Así fue mi encuentro con una de las líderes de la comunidad indígena wayuu en La Guajira, la región más pobre de Colombia.
Cuando me monté en el antiguo jeep que me llevaría desde Punta Gallinas, el corazón de La Guajira colombiana, hasta Rioacha no imaginaba que iba a compartir el camino con una de las líderes de la comunidad Wayuu.
A un lado del camino, vestida con un vestido de colores y con un par de mochilas en la mano esperaba que alguien pudiera llevarla a la ciudad más cercana para venderlas.
En su piel curtida por el sol se podían intuir los años de experiencia que le había dado la vida, en una comunidad dura, en la que el alma y el cuerpo envejecen más rápido.
La Guajira es una de las regiones más pobres de Colombia, tan bella como problemática debido a su escasez de agua y los pocos recursos que el gobierno invierte en ella. La comunidad indígena wayuu que habita esa zona desde hace varios siglos no ha visto una gran evolución en su vida durante ese tiempo ya que carecen de agua potable y tienen un acceso escaso a la electricidad. Eso es lo que les ha hecho una comunidad luchadora, como se ve que lo es ella.

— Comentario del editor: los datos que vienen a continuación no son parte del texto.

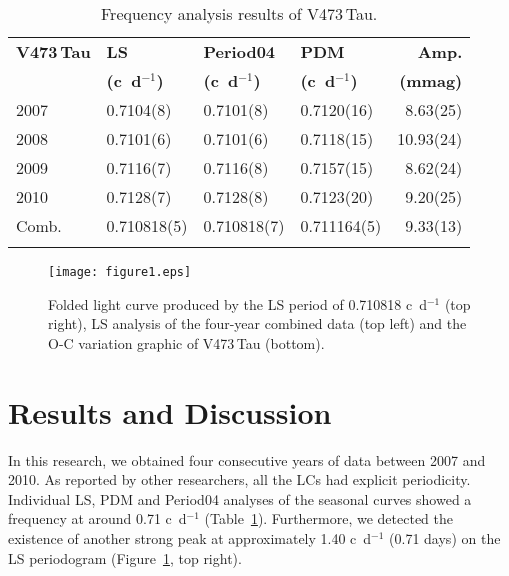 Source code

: \documentclass[]{article}
\begin{document}
\begin{table}[]
\small
\begin{center}
\caption{Frequency analysis results of V473\,Tau.}
\smallskip
\begin{tabular}{l l l l r} 
\hline
\noalign{\smallskip}
\textbf{V473\,Tau}	&\textbf{LS}&\textbf{Period04}&\textbf{PDM}&\textbf{Amp.}\\
&\textbf{(c~d$^{-1}$)}&\textbf{(c~d$^{-1}$)}&\textbf{(c~d$^{-1}$)}&\textbf{(mmag)}\\
\noalign{\smallskip}
\hline
\noalign{\smallskip}																	
2007	&	0.7104(8)	&	0.7101(8)	&	0.7120(16)	&	8.63(25)	\\ \noalign{\smallskip}
2008	&	0.7101(6)	&	0.7101(6)	&	0.7118(15)	&	10.93(24)	\\ \noalign{\smallskip}
2009	&	0.7116(7)	&	0.7116(8)	&	0.7157(15)	&	8.62(24)	\\ \noalign{\smallskip}
2010	&	0.7128(7)	&	0.7128(8)	&	0.7123(20)	&	9.20(25)      \\ \noalign{\smallskip}
Comb.	&	0.710818(5)	&	0.710818(7)	&	0.711164(5)	&	9.33(13)	\\ \noalign{\smallskip}
\hline 
\end{tabular}
\label{tab:table1}
\end{center}
\end{table} 




\begin{figure}[!t]
\texttt{[image: figure1.eps]}
\caption{Folded light curve produced by the LS period of 0.710818 c~d$^{-1}$ (top right), LS analysis of the four-year combined data (top left) and the O-C variation graphic of V473\,Tau (bottom).}
\label{fig:figure1}
\end{figure}



\section{Results and Discussion}


In this research, we obtained four consecutive years of data between 2007 and 2010. As reported by other researchers, all the LCs had explicit periodicity. Individual LS, PDM and Period04 analyses of the seasonal curves showed a frequency at around 0.71 c~d$^{-1}$ (Table~\ref{tab:table1}). Furthermore, we detected the existence of another strong peak at approximately 1.40 c~d$^{-1}$ (0.71 days) on the LS periodogram (Figure~\ref{fig:figure1}, top right).
\end{document}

En las apenas dos horas que dura el trayecto por el desierto nos cruzamos con varios peajes improvisados de esos que querrías pagar siempre y a la vez te rompe el corazón hacerlo. Son niños wayuu que cruzan una cuerda en mitad del camino esperando que los coches llenos de turistas extranjeros paguen con dulces o comida, a cambio de pasar por su improvisada barrera. Una actividad muy peligrosa, ya que los conductores no siempre paran y su vida depende de que suelten esa cuerda a tiempo. A veces esos niños no están solos, sino que también hay adultos que les acompañan.

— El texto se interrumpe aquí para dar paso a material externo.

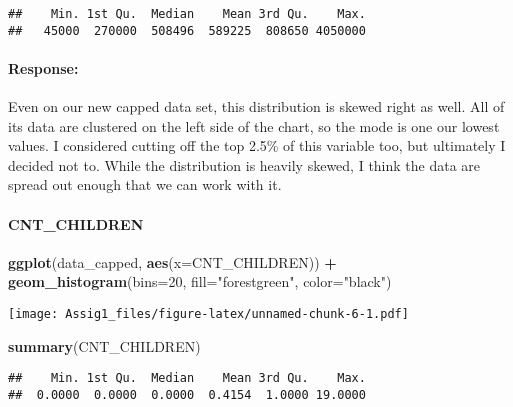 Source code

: \documentclass[
]{article}
\newenvironment{Shaded}{\begin{snugshade}}{\end{snugshade}}
\newcommand{\AttributeTok}[1]{\textcolor[rgb]{0.13,0.29,0.53}{#1}}
\newcommand{\DecValTok}[1]{\textcolor[rgb]{0.00,0.00,0.81}{#1}}
\newcommand{\FunctionTok}[1]{\textcolor[rgb]{0.13,0.29,0.53}{\textbf{#1}}}
\newcommand{\NormalTok}[1]{#1}
\newcommand{\SpecialCharTok}[1]{\textcolor[rgb]{0.81,0.36,0.00}{\textbf{#1}}}
\newcommand{\StringTok}[1]{\textcolor[rgb]{0.31,0.60,0.02}{#1}}
\begin{document}
\begin{verbatim}
##    Min. 1st Qu.  Median    Mean 3rd Qu.    Max. 
##   45000  270000  508496  589225  808650 4050000
\end{verbatim}

\hypertarget{response}{%
\paragraph{Response:}\label{response}}

Even on our new capped data set, this distribution is skewed right as
well. All of its data are clustered on the left side of the chart, so
the mode is one our lowest values. I considered cutting off the top
2.5\% of this variable too, but ultimately I decided not to. While the
distribution is heavily skewed, I think the data are spread out enough
that we can work with it.

\hypertarget{cnt_children}{%
\paragraph{CNT\_CHILDREN}\label{cnt_children}}

\begin{Shaded}
\begin{Highlighting}[]
\FunctionTok{ggplot}\NormalTok{(data\_capped, }\FunctionTok{aes}\NormalTok{(}\AttributeTok{x=}\NormalTok{CNT\_CHILDREN)) }\SpecialCharTok{+}
  \FunctionTok{geom\_histogram}\NormalTok{(}\AttributeTok{bins=}\DecValTok{20}\NormalTok{, }\AttributeTok{fill=}\StringTok{"forestgreen"}\NormalTok{, }\AttributeTok{color=}\StringTok{"black"}\NormalTok{)}
\end{Highlighting}
\end{Shaded}

\texttt{[image: Assig1\_files/figure-latex/unnamed-chunk-6-1.pdf]}

\begin{Shaded}
\begin{Highlighting}[]
\FunctionTok{summary}\NormalTok{(CNT\_CHILDREN)}
\end{Highlighting}
\end{Shaded}

\begin{verbatim}
##    Min. 1st Qu.  Median    Mean 3rd Qu.    Max. 
##  0.0000  0.0000  0.0000  0.4154  1.0000 19.0000
\end{verbatim}
\end{document}
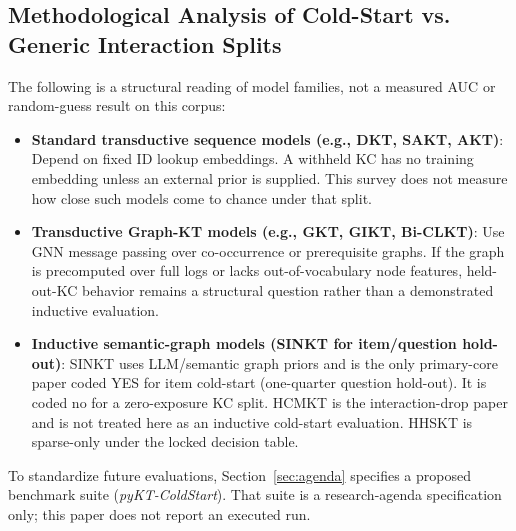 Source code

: \documentclass[lettersize,journal]{IEEEtran}
\begin{document}
\subsection{Methodological Analysis of Cold-Start vs. Generic Interaction Splits}
The following is a structural reading of model families, not a measured AUC or random-guess result on this corpus:
\begin{itemize}
    \item \textbf{Standard transductive sequence models (e.g., DKT, SAKT, AKT)}: Depend on fixed ID lookup embeddings. A withheld KC has no training embedding unless an external prior is supplied. This survey does not measure how close such models come to chance under that split.
    \item \textbf{Transductive Graph-KT models (e.g., GKT, GIKT, Bi-CLKT)}: Use GNN message passing over co-occurrence or prerequisite graphs. If the graph is precomputed over full logs or lacks out-of-vocabulary node features, held-out-KC behavior remains a structural question rather than a demonstrated inductive evaluation.
    \item \textbf{Inductive semantic-graph models (SINKT for item/question hold-out)}: SINKT \cite{KT044_SINKT_2024} uses LLM/semantic graph priors and is the only primary-core paper coded YES for item cold-start (one-quarter question hold-out). It is coded no for a zero-exposure KC split. HCMKT \cite{HCMKT_2026} is the interaction-drop paper and is not treated here as an inductive cold-start evaluation. HHSKT is sparse-only under the locked decision table.
\end{itemize}
To standardize future evaluations, Section~\ref{sec:agenda} specifies a proposed benchmark suite (\emph{pyKT-ColdStart}). That suite is a research-agenda specification only; this paper does not report an executed run.
\end{document}

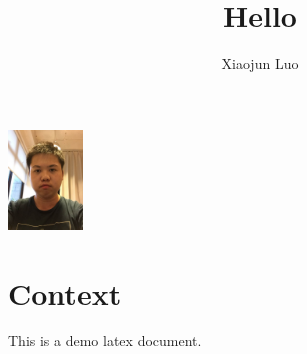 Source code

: \documentclass[a4paper,12pt]{article}
\title{Hello}
\author{Xiaojun Luo}
\begin{document}
\maketitle{}

\includegraphics[height=100px]{webwxgetmsgimg.jpeg}

\section{Context}
This is a demo latex document.
\end{document}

Ella, una de las líderes de su comunidad, les dice que se aparten, que no hagan eso y nos explica que es mejor no parar y no darles nada para no seguir fomentando una práctica tan peligrosa. Para ella la culpa no es de los niños, sino de los padres que lo permiten.
En su pueblo los recursos son escasos, pero ella mantiene a su familia tejiendo, principalmente mochilas, pero también hamacas, pulseras o mantas. Siguen las técnicas ancestrales y gracias al trabajo de sus manos, a dejarse la vista punto a punto en esos tejidos llenos de colores, es capaz de mantener a sus hijos y nietos.
Todas las mujeres wayuu aprenden a tejer desde muy pequeñas. Cuando tiene su primera regla es el momento de empezar su formación que consiste en más que juntar en hilos sino en “aprender a tejer la vida, tejer los sueños”.
La comunidad wayuu es un matriarcado y las mujeres aprender también a ser la base de su comunidad. Las mujeres son las que la mantienen unida, y las que como ella, son líderes, se encargan de velar del bienestar de todos, no solo el de su familia.
Cada mochila que va a vender por 50000 pesos (unos 15 euros) le lleva varios días de trabajo, pero también le proporciona lo suficiente como para poder vivir hasta volver a vender las siguientes mochilas que vuelva a tejer. Algo que no deja de hacer ni cuando vamos en el jeep conversando con ella y saltando entre los muchos baches del camino.
Cuando llegamos a nuestro destino y nos despedimos de ella, me di cuenta de que no había entendido lo que era esa comunidad durante la semana que pasé en ella; me di cuenta de que solo desde los ojos de esa señora de sonrisa permanente a pesar de lo dura que es su vida entendí un poco como es la realidad de La Guajira.